**Work task:** The lines to extract run from the start of the records through the line with "our first timepoint, so", both ends included; drop the pictures.
===== Dataset
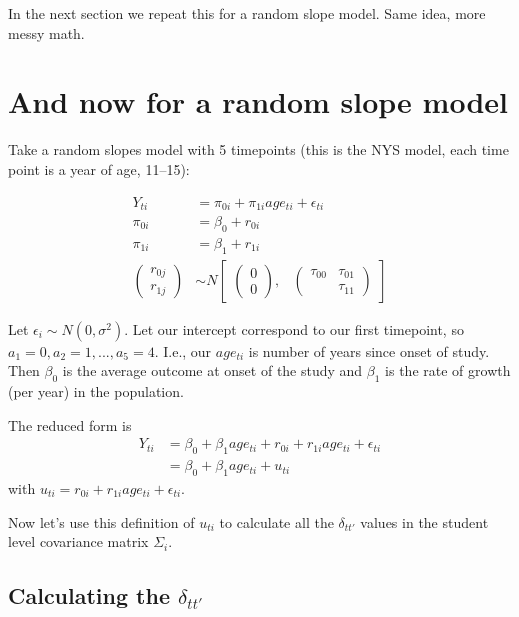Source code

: \documentclass[
  letterpaper,
  DIV=11,
  numbers=noendperiod]{scrreprt}
\begin{document}
In the next section we repeat this for a random slope model. Same idea,
more messy math.

\section{And now for a random slope
model}\label{and-now-for-a-random-slope-model}

Take a random slopes model with 5 timepoints (this is the NYS model,
each time point is a year of age, 11--15):

\[
\begin{aligned}
Y_{ti} &= \pi_{0i} + \pi_{1i} age_{ti} + \epsilon_{ti} \\
\pi_{0i} &=  \beta_{0} + r_{0i} \\
\pi_{1i} &= \beta_{1} + r_{1i} \\
\begin{pmatrix} r_{0j} \\
r_{1j}
\end{pmatrix} &\sim  N
\begin{bmatrix}
\begin{pmatrix}
0 \\
0
\end{pmatrix}\!\!,&
\begin{pmatrix}
\tau_{00} & \tau_{01} \\
        & \tau_{11} 
\end{pmatrix}
\end{bmatrix}
\end{aligned}
\]

Let \(\epsilon_i \sim N(0, \sigma^2)\). Let our intercept correspond to
our first timepoint, so \(a_1 = 0, a_2 = 1, ..., a_5 = 4\). I.e., our
\(age_{ti}\) is number of years since onset of study. Then \(\beta_{0}\)
is the average outcome at onset of the study and \(\beta_{1}\) is the
rate of growth (per year) in the population.

The reduced form is \[\begin{aligned}
 Y_{ti} &= \beta_{0}  + \beta_{1}  age_{ti}  + r_{0i} + r_{1i} age_{ti} + \epsilon_{ti} \\ 
 &= \beta_{0}  + \beta_{1}  age_{ti}  + u_{ti} 
\end{aligned}\] with
\(u_{ti} = r_{0i} + r_{1i} age_{ti} + \epsilon_{ti}\).

Now let's use this definition of \(u_{ti}\) to calculate all the
\(\delta_{tt'}\) values in the student level covariance matrix
\(\Sigma_i\).

\subsection*{\texorpdfstring{Calculating the
\(\delta_{tt'}\)}{Calculating the \textbackslash delta\_\{tt\textquotesingle\}}}\label{calculating-the-delta_tt}
\end{document}
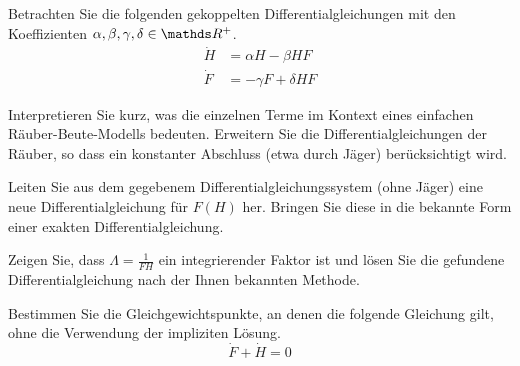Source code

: \begin{atiTask}[
  title = Räuber und Beute
]
  Betrachten Sie die folgenden gekoppelten Differentialgleichungen mit den Koeffizienten $\alpha,\beta,\gamma,\delta\in\setR^+$.
  \begin{align*}
    \dot{H} &= \alpha H - \beta HF \\
    \dot{F} &= -\gamma F + \delta HF
  \end{align*}
  \begin{atiSubtasks}
    \item{
      Interpretieren Sie kurz, was die einzelnen Terme im Kontext eines einfachen Räuber-Beute-Modells bedeuten.
      Erweitern Sie die Differentialgleichungen der Räuber, so dass ein konstanter Abschluss (etwa durch Jäger) berücksichtigt wird.
    }
    \item{
      Leiten Sie aus dem gegebenem Differentialgleichungssystem (ohne Jäger) eine neue Differentialgleichung für $F(H)$ her.
      Bringen Sie diese in die bekannte Form einer exakten Differentialgleichung.
    }
    \item{
      Zeigen Sie, dass $\Lambda = \frac{1}{FH}$ ein integrierender Faktor ist und lösen Sie die gefundene Differentialgleichung nach der Ihnen bekannten Methode.
    }
    \item{
      Bestimmen Sie die Gleichgewichtspunkte, an denen die folgende Gleichung gilt, ohne die Verwendung der impliziten Lösung.
      \[
        \dot{F} + \dot{H} = 0
      \]
    }
  \end{atiSubtasks}
\end{atiTask}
==========
**Answer to the exercise:**
Source code

: \documentclass[
  letterpaper,
  DIV=11,
  numbers=noendperiod]{scrreprt}
\begin{document}
In the next section we repeat this for a random slope model. Same idea,
more messy math.

\section{And now for a random slope
model}\label{and-now-for-a-random-slope-model}

Take a random slopes model with 5 timepoints (this is the NYS model,
each time point is a year of age, 11--15):

\[
\begin{aligned}
Y_{ti} &= \pi_{0i} + \pi_{1i} age_{ti} + \epsilon_{ti} \\
\pi_{0i} &=  \beta_{0} + r_{0i} \\
\pi_{1i} &= \beta_{1} + r_{1i} \\
\begin{pmatrix} r_{0j} \\
r_{1j}
\end{pmatrix} &\sim  N
\begin{bmatrix}
\begin{pmatrix}
0 \\
0
\end{pmatrix}\!\!,&
\begin{pmatrix}
\tau_{00} & \tau_{01} \\
        & \tau_{11} 
\end{pmatrix}
\end{bmatrix}
\end{aligned}
\]

Let \(\epsilon_i \sim N(0, \sigma^2)\). Let our intercept correspond to
our first timepoint, so \(a_1 = 0, a_2 = 1, ..., a_5 = 4\). I.e., our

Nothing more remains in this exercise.